Excerpt (IAM)

May 5, 2017

The Hounds of Hel

“Your grandfather wishes to speak to you,” said my friend Rita. “He says to tell you Barney is with him.” She giggled. “That’s an odd name. Is that an American name?”

“Barney was my childhood dog,” I replied. It is also the name of President George W. Bush’s Scottish terrier and the name of a well-known children’s character. It became a popular dog name, but few had heard of the purple dinosaur or Bush Jr. when Rita gave me this psychic reading. I was way ahead of the canine Barney craze.

“Did you really name your dog Barnabas Collins?” the kids at my school asked incredulously when I got my first puppy. It seemed over the top to everyone, but I was the #1 fan of the vampire soap opera, and I later mourned the demise of Dark Shadows almost as much as the death of Barney.

Rita was relaying messages from my grandfather, who had recently died. He was considered a difficult man by most, a curmudgeon even when young, but he had always been good to me. He related better to dogs than to people and formed a close attachment to the dogs of all his children and grandchildren. I had always felt uneasy about being away from home when Barney died, and it relieved me greatly to know that my grandfather was watching over him in the spirit world.

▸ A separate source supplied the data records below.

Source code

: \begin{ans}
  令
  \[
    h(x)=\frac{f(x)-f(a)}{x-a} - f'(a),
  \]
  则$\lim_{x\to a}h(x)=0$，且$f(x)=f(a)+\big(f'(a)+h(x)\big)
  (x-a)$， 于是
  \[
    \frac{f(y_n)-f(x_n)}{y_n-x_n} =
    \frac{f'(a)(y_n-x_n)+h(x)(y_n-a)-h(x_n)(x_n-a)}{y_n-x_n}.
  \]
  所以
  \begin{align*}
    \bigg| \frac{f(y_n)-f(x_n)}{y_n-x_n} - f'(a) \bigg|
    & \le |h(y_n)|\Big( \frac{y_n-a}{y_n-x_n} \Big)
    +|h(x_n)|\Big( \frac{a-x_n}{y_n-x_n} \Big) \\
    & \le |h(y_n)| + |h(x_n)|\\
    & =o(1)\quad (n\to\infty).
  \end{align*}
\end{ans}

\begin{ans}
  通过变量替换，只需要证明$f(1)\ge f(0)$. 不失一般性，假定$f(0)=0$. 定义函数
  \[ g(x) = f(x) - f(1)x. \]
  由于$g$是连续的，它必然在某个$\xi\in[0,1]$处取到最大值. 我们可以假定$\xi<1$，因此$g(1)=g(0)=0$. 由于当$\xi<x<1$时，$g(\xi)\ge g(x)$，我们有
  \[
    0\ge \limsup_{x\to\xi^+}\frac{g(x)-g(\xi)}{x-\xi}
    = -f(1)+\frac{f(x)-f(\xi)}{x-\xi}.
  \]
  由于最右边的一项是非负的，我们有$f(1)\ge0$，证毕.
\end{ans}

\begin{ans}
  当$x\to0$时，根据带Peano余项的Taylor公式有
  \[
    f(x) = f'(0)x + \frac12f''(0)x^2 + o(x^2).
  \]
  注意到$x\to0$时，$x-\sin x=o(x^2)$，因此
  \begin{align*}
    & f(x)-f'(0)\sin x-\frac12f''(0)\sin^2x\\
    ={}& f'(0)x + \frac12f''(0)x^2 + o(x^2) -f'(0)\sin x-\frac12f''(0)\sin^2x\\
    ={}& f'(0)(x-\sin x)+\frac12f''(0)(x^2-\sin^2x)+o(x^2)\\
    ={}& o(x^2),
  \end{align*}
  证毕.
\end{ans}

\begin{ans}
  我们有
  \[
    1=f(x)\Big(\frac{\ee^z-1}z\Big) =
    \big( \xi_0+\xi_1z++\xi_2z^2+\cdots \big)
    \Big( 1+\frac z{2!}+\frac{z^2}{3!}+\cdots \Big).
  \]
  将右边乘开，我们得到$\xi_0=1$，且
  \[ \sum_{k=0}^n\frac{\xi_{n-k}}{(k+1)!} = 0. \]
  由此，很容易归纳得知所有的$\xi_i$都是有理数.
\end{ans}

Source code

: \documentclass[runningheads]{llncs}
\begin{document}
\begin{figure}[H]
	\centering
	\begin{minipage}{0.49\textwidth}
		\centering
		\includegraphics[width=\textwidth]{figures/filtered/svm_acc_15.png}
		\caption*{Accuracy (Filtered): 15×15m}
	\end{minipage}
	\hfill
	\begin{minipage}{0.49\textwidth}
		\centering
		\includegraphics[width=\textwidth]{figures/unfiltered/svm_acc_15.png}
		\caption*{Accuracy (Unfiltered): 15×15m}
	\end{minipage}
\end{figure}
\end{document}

When I gave Barney that unfortunate name, I did not understand just how much dogs and vampires have in common. Dogs, like vampires, belong to this world and to the land of the dead. They have a predatory aspect and are associated with blood. They incite fear. But unlike vampires, who operate as rogue agents, dogs are yoked to a greater authority. They are emissaries from the otherworld, sent to portend the end of life, protect us from untimely death, and guide us on the final passage.